Abstract

To investigate the value of cytokine analysis in aqueous humor (AH) for discriminating vitreoretinal lymphoma (VRL) from uveitis and for evaluating the efficacy of intravitreal methotrexate (MTX) injections. This retrospective study was done on 28 VRL patients between 2013 and 2019. AH interleukin (IL)-10, IL-6, IL-8, vascular endothelial growth factor (VEGF), and vascular cell adhesion molecules (VCAM) were measured in 28 VRL patients and 38 uveitis patients. As to the respective examinations for distinguishing VRL from uveitis, the diagnostic accuracy was evaluated by receiver operating characteristic (ROC) curve analysis.
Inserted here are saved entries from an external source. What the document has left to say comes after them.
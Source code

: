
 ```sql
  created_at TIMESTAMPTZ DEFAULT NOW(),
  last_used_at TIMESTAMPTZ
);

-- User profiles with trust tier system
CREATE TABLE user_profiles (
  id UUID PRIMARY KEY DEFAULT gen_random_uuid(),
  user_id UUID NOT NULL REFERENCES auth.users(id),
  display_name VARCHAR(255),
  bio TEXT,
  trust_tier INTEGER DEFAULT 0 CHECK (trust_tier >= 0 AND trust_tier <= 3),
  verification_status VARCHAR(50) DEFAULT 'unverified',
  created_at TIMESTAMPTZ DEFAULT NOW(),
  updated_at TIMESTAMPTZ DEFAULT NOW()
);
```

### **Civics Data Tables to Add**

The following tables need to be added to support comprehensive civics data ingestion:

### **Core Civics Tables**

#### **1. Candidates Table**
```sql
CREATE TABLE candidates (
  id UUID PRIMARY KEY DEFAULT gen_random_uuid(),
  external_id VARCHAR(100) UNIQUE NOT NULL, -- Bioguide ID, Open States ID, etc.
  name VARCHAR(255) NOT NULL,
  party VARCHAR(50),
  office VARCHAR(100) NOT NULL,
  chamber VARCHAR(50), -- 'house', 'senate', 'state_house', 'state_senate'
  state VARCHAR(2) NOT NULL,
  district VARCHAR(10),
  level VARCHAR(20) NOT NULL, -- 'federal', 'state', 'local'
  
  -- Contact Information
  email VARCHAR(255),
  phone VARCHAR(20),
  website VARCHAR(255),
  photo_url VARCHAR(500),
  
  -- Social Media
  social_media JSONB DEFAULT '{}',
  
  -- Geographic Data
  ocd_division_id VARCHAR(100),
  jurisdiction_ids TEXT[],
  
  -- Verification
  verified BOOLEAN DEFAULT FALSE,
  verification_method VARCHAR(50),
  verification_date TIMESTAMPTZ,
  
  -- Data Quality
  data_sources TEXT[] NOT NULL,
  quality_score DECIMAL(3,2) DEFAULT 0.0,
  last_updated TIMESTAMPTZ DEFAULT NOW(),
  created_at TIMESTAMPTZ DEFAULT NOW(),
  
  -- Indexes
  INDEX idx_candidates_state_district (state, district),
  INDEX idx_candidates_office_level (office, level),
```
The response to treatment was monitored by observing changes in best-corrected visual acuity (BCVA), ocular manifestation, and AH cytokine levels in 21 patients with VRL who had undergo multiple intravitreal injections of MTX. Compared with uveitis patients, VRL patients had higher IL-10 level (P<0.001) and IL-10/IL-6 ratio (P<0.001), whereas patients with uveitis had significantly higher IL-6 level than those with VRL (P=0.003). An ROC analysis was used to identify the diagnostic threshold values for VRL, and it was found that optimal sensitivity and specificity improved to 94.1% and 100%, respectively, for IL-10/IL-6>1.55 and 88.2% and 81.1%, respectively, for IL-10>76.7 pg/mL. In 21 patients who had undergo repeated injections, improvements in BCVA, clinical remission of VRL and continuous decrease in cytokine levels over time were observed. In those patients, the BCVA correlated with the aqueous levels of IL-10 and IL-6 during the course of disease treatment. The combination of the aqueous cytokine profiles can be instrumental for conventional diagnostic methods and for progression monitoring and treatment response.